-------- Data extract

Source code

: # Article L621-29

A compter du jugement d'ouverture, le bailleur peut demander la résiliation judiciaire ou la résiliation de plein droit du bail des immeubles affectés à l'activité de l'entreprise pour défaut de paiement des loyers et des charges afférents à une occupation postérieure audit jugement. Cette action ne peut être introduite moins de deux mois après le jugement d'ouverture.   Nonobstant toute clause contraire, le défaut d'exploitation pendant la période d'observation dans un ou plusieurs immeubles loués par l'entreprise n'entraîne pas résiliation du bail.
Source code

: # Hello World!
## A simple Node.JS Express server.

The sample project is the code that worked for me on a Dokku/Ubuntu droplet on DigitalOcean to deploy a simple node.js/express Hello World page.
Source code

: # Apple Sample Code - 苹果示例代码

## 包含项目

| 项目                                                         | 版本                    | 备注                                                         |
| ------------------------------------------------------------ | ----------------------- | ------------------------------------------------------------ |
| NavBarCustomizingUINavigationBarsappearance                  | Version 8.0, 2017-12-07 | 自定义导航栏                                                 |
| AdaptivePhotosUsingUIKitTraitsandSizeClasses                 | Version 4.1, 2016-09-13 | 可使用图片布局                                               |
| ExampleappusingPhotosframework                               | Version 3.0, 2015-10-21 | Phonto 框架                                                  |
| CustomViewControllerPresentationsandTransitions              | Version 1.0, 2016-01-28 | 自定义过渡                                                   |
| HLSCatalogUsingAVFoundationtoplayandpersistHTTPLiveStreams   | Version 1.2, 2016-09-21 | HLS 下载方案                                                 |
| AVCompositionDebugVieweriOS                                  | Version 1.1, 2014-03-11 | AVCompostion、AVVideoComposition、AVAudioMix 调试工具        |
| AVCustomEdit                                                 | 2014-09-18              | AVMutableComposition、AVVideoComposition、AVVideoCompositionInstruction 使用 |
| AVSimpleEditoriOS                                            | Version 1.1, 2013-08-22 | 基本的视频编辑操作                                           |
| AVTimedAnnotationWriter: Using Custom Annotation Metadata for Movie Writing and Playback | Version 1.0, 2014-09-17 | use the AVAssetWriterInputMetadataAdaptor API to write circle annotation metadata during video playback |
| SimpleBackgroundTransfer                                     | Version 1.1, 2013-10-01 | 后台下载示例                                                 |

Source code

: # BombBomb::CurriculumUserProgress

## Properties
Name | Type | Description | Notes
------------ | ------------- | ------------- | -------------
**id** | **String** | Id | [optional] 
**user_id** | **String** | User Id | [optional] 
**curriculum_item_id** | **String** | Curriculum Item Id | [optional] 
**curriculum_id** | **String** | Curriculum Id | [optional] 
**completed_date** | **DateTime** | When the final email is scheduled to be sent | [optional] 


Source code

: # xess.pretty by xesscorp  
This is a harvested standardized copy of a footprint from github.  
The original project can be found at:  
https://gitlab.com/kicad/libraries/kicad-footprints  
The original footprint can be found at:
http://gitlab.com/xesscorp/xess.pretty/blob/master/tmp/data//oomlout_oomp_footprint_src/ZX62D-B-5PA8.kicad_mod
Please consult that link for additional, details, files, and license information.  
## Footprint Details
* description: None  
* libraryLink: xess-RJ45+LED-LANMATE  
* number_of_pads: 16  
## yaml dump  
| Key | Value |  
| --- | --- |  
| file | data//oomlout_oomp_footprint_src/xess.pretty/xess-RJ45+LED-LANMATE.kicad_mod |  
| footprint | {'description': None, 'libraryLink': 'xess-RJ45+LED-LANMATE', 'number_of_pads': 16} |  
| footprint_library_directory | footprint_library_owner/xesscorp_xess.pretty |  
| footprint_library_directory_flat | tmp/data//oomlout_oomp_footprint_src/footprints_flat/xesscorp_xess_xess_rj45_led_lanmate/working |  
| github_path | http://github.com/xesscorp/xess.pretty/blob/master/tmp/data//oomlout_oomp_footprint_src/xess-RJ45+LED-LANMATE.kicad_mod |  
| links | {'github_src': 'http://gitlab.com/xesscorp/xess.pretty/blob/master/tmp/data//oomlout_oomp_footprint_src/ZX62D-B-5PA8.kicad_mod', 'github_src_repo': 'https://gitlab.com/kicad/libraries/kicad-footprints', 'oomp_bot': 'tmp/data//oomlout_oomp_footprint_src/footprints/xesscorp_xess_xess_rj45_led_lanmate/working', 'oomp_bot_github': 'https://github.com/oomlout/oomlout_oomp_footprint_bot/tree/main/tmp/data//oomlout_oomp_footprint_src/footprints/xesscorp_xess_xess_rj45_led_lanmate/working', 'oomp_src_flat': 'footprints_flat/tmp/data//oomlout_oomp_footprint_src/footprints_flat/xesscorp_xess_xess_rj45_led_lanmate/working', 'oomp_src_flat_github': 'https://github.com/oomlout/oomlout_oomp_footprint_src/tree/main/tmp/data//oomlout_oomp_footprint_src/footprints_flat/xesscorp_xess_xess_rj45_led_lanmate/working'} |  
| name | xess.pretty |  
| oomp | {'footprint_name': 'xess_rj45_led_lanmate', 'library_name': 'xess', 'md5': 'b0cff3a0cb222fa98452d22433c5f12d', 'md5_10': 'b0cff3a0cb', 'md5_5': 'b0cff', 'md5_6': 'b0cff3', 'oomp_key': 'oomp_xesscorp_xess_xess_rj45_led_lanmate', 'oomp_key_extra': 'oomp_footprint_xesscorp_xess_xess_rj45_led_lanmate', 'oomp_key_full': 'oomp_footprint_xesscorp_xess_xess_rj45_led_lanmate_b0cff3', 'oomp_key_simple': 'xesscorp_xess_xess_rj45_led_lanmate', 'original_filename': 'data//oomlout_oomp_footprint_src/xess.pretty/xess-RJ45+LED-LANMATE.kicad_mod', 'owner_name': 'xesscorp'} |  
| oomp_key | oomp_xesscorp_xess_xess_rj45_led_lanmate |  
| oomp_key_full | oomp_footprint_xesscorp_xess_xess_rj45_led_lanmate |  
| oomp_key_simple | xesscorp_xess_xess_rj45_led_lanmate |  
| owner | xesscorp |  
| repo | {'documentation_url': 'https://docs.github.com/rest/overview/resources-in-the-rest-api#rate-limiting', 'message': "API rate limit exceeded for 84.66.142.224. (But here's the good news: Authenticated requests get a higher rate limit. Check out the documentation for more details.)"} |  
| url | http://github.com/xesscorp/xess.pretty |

----------------

◆ Required work
Write out the material again, matching every line.

◆ Result for this exercise
Source code

: # Article L621-29

A compter du jugement d'ouverture, le bailleur peut demander la résiliation judiciaire ou la résiliation de plein droit du bail des immeubles affectés à l'activité de l'entreprise pour défaut de paiement des loyers et des charges afférents à une occupation postérieure audit jugement. Cette action ne peut être introduite moins de deux mois après le jugement d'ouverture.   Nonobstant toute clause contraire, le défaut d'exploitation pendant la période d'observation dans un ou plusieurs immeubles loués par l'entreprise n'entraîne pas résiliation du bail.
Source code

: # Hello World!
## A simple Node.JS Express server.

The sample project is the code that worked for me on a Dokku/Ubuntu droplet on DigitalOcean to deploy a simple node.js/express Hello World page.
Source code

: # Apple Sample Code - 苹果示例代码

## 包含项目

| 项目                                                         | 版本                    | 备注                                                         |
| ------------------------------------------------------------ | ----------------------- | ------------------------------------------------------------ |
| NavBarCustomizingUINavigationBarsappearance                  | Version 8.0, 2017-12-07 | 自定义导航栏                                                 |
| AdaptivePhotosUsingUIKitTraitsandSizeClasses                 | Version 4.1, 2016-09-13 | 可使用图片布局                                               |
| ExampleappusingPhotosframework                               | Version 3.0, 2015-10-21 | Phonto 框架                                                  |
| CustomViewControllerPresentationsandTransitions              | Version 1.0, 2016-01-28 | 自定义过渡                                                   |
| HLSCatalogUsingAVFoundationtoplayandpersistHTTPLiveStreams   | Version 1.2, 2016-09-21 | HLS 下载方案                                                 |
| AVCompositionDebugVieweriOS                                  | Version 1.1, 2014-03-11 | AVCompostion、AVVideoComposition、AVAudioMix 调试工具        |
| AVCustomEdit                                                 | 2014-09-18              | AVMutableComposition、AVVideoComposition、AVVideoCompositionInstruction 使用 |
| AVSimpleEditoriOS                                            | Version 1.1, 2013-08-22 | 基本的视频编辑操作                                           |
| AVTimedAnnotationWriter: Using Custom Annotation Metadata for Movie Writing and Playback | Version 1.0, 2014-09-17 | use the AVAssetWriterInputMetadataAdaptor API to write circle annotation metadata during video playback |
| SimpleBackgroundTransfer                                     | Version 1.1, 2013-10-01 | 后台下载示例                                                 |

Source code

: # BombBomb::CurriculumUserProgress

## Properties
Name | Type | Description | Notes
------------ | ------------- | ------------- | -------------
**id** | **String** | Id | [optional] 
**user_id** | **String** | User Id | [optional] 
**curriculum_item_id** | **String** | Curriculum Item Id | [optional] 
**curriculum_id** | **String** | Curriculum Id | [optional] 
**completed_date** | **DateTime** | When the final email is scheduled to be sent | [optional] 


Source code

: # xess.pretty by xesscorp  
This is a harvested standardized copy of a footprint from github.  
The original project can be found at:  
https://gitlab.com/kicad/libraries/kicad-footprints  
The original footprint can be found at:
http://gitlab.com/xesscorp/xess.pretty/blob/master/tmp/data//oomlout_oomp_footprint_src/ZX62D-B-5PA8.kicad_mod
Please consult that link for additional, details, files, and license information.  
## Footprint Details
* description: None  
* libraryLink: xess-RJ45+LED-LANMATE  
* number_of_pads: 16  
## yaml dump  
| Key | Value |  
| --- | --- |  
| file | data//oomlout_oomp_footprint_src/xess.pretty/xess-RJ45+LED-LANMATE.kicad_mod |  
| footprint | {'description': None, 'libraryLink': 'xess-RJ45+LED-LANMATE', 'number_of_pads': 16} |  
| footprint_library_directory | footprint_library_owner/xesscorp_xess.pretty |  
| footprint_library_directory_flat | tmp/data//oomlout_oomp_footprint_src/footprints_flat/xesscorp_xess_xess_rj45_led_lanmate/working |  
| github_path | http://github.com/xesscorp/xess.pretty/blob/master/tmp/data//oomlout_oomp_footprint_src/xess-RJ45+LED-LANMATE.kicad_mod |  
| links | {'github_src': 'http://gitlab.com/xesscorp/xess.pretty/blob/master/tmp/data//oomlout_oomp_footprint_src/ZX62D-B-5PA8.kicad_mod', 'github_src_repo': 'https://gitlab.com/kicad/libraries/kicad-footprints', 'oomp_bot': 'tmp/data//oomlout_oomp_footprint_src/footprints/xesscorp_xess_xess_rj45_led_lanmate/working', 'oomp_bot_github': 'https://github.com/oomlout/oomlout_oomp_footprint_bot/tree/main/tmp/data//oomlout_oomp_footprint_src/footprints/xesscorp_xess_xess_rj45_led_lanmate/working', 'oomp_src_flat': 'footprints_flat/tmp/data//oomlout_oomp_footprint_src/footprints_flat/xesscorp_xess_xess_rj45_led_lanmate/working', 'oomp_src_flat_github': 'https://github.com/oomlout/oomlout_oomp_footprint_src/tree/main/tmp/data//oomlout_oomp_footprint_src/footprints_flat/xesscorp_xess_xess_rj45_led_lanmate/working'} |  
| name | xess.pretty |  
| oomp | {'footprint_name': 'xess_rj45_led_lanmate', 'library_name': 'xess', 'md5': 'b0cff3a0cb222fa98452d22433c5f12d', 'md5_10': 'b0cff3a0cb', 'md5_5': 'b0cff', 'md5_6': 'b0cff3', 'oomp_key': 'oomp_xesscorp_xess_xess_rj45_led_lanmate', 'oomp_key_extra': 'oomp_footprint_xesscorp_xess_xess_rj45_led_lanmate', 'oomp_key_full': 'oomp_footprint_xesscorp_xess_xess_rj45_led_lanmate_b0cff3', 'oomp_key_simple': 'xesscorp_xess_xess_rj45_led_lanmate', 'original_filename': 'data//oomlout_oomp_footprint_src/xess.pretty/xess-RJ45+LED-LANMATE.kicad_mod', 'owner_name': 'xesscorp'} |  
| oomp_key | oomp_xesscorp_xess_xess_rj45_led_lanmate |  
| oomp_key_full | oomp_footprint_xesscorp_xess_xess_rj45_led_lanmate |  
| oomp_key_simple | xesscorp_xess_xess_rj45_led_lanmate |  
| owner | xesscorp |  
| repo | {'documentation_url': 'https://docs.github.com/rest/overview/resources-in-the-rest-api#rate-limiting', 'message': "API rate limit exceeded for 84.66.142.224. (But here's the good news: Authenticated requests get a higher rate limit. Check out the documentation for more details.)"} |  
| url | http://github.com/xesscorp/xess.pretty |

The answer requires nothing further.